Exercise directions:
Which lines below hold the word "EtCO₂"? Report each one.
·····
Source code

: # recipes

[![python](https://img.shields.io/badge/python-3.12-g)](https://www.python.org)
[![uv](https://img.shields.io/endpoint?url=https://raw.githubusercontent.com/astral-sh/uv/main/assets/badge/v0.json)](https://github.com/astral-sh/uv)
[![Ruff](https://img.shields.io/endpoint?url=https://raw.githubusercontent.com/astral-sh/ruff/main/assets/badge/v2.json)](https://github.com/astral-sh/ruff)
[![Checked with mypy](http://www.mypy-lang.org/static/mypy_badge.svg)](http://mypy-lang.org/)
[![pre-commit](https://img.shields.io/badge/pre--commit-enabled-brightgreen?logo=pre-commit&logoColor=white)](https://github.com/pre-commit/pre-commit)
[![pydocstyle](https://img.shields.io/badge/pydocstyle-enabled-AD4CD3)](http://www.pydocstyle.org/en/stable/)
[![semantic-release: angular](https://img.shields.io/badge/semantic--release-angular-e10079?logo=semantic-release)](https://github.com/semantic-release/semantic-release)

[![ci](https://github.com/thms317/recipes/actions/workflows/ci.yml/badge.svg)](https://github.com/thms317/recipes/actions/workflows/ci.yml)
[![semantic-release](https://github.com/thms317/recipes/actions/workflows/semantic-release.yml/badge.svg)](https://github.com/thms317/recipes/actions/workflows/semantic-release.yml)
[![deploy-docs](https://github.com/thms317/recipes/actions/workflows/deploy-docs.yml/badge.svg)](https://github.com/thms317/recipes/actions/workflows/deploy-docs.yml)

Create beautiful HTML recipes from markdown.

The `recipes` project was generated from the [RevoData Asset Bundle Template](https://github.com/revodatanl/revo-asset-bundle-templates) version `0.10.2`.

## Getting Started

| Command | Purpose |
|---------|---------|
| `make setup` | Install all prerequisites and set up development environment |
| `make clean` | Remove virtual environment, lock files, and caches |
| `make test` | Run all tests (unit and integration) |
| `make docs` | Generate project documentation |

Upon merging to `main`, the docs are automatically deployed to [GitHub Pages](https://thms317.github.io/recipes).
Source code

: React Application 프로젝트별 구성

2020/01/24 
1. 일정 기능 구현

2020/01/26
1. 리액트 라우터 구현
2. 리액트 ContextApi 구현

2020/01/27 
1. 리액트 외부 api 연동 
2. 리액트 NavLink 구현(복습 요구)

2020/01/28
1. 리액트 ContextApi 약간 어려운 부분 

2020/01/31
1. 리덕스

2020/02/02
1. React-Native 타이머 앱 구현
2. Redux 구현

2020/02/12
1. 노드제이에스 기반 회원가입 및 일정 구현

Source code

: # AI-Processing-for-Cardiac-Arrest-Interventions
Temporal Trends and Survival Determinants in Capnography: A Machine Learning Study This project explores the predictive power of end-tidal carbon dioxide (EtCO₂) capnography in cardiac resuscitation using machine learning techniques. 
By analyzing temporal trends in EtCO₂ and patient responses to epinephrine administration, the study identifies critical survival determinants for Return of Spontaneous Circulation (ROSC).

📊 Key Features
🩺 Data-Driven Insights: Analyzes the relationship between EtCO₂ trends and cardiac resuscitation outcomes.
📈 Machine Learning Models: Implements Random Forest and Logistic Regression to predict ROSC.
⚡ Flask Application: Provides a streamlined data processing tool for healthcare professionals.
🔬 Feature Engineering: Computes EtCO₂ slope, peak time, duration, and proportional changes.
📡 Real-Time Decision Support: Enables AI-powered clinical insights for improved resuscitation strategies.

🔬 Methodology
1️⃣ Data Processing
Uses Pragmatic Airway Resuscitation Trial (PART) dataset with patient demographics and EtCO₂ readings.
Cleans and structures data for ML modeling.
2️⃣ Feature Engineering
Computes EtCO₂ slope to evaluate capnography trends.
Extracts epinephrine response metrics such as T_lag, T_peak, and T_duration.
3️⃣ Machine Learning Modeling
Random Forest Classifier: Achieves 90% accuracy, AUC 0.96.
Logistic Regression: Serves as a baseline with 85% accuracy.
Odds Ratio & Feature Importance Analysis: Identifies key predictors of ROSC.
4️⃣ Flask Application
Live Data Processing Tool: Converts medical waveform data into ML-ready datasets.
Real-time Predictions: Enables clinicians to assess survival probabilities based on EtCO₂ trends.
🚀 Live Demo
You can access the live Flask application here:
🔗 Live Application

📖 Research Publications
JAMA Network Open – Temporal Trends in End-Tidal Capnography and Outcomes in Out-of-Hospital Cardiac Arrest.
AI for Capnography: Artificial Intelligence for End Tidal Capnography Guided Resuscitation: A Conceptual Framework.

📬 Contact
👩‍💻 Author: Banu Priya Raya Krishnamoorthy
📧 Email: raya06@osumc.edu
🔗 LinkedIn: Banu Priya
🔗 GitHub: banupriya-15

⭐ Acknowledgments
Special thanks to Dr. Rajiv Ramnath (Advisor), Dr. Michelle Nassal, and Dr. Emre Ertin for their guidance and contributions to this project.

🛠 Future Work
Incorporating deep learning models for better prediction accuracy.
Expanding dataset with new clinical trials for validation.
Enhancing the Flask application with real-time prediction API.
·····
Completed exercise:
Temporal Trends and Survival Determinants in Capnography: A Machine Learning Study This project explores the predictive power of end-tidal carbon dioxide (EtCO₂) capnography in cardiac resuscitation using machine learning techniques. 
By analyzing temporal trends in EtCO₂ and patient responses to epinephrine administration, the study identifies critical survival determinants for Return of Spontaneous Circulation (ROSC).
🩺 Data-Driven Insights: Analyzes the relationship between EtCO₂ trends and cardiac resuscitation outcomes.
🔬 Feature Engineering: Computes EtCO₂ slope, peak time, duration, and proportional changes.
Uses Pragmatic Airway Resuscitation Trial (PART) dataset with patient demographics and EtCO₂ readings.
Computes EtCO₂ slope to evaluate capnography trends.
Real-time Predictions: Enables clinicians to assess survival probabilities based on EtCO₂ trends.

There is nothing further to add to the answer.